Aktivitas operasional armada Citi trans di komplek ruko wilayah Sumpil, Kelurahan Purwodadi, Kecamatan Blimbing, Kota Malang menuai keluhan warga. Alih fungsi ruko menjadi pangkalan bus tersebut dinilai merusak fasilitas umum, memicu kemacetan, dan mencemari lingkungan.

Keluhan warga yang disampaikan melalui Ketua RW setempat menyoroti kerusakan parah pada trotoar. Fasilitas pejalan kaki itu ambles dan rusak berat akibat setiap hari dilintasi bus dan kendaraan besar milik Citi trans. Padahal konstruksi trotoar tidak dirancang untuk menahan beban tonase kendaraan berat.

Selain merusak Fasum, keluar-masuknya armada berukuran besar di area sempit tersebut juga dituding menjadi penyebab kemacetan di jam sibuk pagi dan sore hari di ruas jalan raya utama.

“Lalu lintas jalan raya menjadi tersendat karena aktivitas kendaraan besar di area yang sempit. Ini sangat mengganggu hak pengguna jalan yang lain,” ujar perwakilan warga.

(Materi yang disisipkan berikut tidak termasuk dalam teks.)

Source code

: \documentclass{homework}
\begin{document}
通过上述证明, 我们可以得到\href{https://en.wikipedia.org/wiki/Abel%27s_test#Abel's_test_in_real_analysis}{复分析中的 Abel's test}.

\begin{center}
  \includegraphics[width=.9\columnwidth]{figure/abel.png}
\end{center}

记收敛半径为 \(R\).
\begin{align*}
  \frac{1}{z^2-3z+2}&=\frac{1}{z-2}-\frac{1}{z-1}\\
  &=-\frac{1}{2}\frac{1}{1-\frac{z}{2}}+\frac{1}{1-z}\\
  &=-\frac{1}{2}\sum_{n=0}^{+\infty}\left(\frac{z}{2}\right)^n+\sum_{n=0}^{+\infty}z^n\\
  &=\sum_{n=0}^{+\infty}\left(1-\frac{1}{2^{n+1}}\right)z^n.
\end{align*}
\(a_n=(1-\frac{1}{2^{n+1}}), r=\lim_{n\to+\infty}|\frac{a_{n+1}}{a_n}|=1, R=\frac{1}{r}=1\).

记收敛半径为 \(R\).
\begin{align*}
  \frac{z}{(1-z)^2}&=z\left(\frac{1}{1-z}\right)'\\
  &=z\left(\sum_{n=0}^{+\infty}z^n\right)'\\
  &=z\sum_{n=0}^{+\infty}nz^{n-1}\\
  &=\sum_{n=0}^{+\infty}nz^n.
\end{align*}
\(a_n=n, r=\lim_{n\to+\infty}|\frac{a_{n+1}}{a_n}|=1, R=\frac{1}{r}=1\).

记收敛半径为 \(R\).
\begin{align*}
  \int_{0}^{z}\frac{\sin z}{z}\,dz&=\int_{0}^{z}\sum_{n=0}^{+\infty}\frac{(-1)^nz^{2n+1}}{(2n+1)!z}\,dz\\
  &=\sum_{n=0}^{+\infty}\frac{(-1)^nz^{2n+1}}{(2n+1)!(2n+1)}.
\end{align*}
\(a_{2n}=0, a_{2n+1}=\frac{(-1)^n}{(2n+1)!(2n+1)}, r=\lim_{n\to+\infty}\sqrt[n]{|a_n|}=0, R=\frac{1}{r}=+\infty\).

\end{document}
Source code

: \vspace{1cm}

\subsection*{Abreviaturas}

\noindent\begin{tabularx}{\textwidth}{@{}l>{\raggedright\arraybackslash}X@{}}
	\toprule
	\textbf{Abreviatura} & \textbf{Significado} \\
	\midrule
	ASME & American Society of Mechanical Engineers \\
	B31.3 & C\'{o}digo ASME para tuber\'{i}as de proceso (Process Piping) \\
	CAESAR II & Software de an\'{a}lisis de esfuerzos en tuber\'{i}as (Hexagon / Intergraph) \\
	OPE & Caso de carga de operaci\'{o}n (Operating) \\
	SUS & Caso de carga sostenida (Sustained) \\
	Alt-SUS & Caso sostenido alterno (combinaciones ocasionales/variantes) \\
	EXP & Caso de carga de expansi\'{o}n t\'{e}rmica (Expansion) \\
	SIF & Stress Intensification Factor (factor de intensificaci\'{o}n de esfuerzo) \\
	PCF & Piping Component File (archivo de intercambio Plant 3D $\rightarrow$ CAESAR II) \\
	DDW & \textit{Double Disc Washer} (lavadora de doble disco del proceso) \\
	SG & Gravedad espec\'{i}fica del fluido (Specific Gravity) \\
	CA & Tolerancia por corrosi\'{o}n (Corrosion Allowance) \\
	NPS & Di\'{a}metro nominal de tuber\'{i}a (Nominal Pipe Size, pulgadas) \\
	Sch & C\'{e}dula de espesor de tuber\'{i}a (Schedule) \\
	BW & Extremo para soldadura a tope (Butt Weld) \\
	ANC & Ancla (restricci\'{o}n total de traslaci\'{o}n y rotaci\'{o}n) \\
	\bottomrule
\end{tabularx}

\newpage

Keluhan lain adalah aktivitas pencucian kendaraan di lokasi ruko. Air limbah dibiarkan mengalir ke jalan raya, menimbulkan bau tidak sedap, mengotori lingkungan, dan mempercepat kerusakan aspal.

DISHUB LAYANGKAN TEGURAN KETIGA
Menanggapi hal ini, Kepala Dinas Perhubungan Kota Malang, Drs. R. Widjaja Saleh Putra membenarkan adanya pelanggaran operasional di lokasi tersebut.

“Kami membenarkan dan mengetahui adanya aktivitas dari pihak Citi trans. Sebelum ini, kami telah dua kali menyurati teguran resmi kepada pihak Citi trans Malang, dan saat ini kami akan menyurati untuk yang ketiga kalinya,” tegas Kadishub yang akrab disapa Jaya, Kamis (23/7/2026).

Menurutnya, SP-3 merupakan peringatan terakhir sebelum dikenakan sanksi lebih berat sesuai peraturan lalu lintas dan ketertiban umum.

Pengamat kebijakan publik menilai jika Citi trans tetap abai, maka Satpol PP dan DPM PTSP Kota Malang perlu turun tangan untuk mengevaluasi izin gangguan dan izin operasional di lokasi tersebut.

Warga Sumpil mendesak Citi trans menghentikan aktivitas yang merugikan dan bertanggung jawab memperbaiki trotoar yang rusak. Kini publik menunggu apakah teguran ketiga akan dipatuhi, atau tindakan pembekuan aktivitas menjadi langkah terakhir.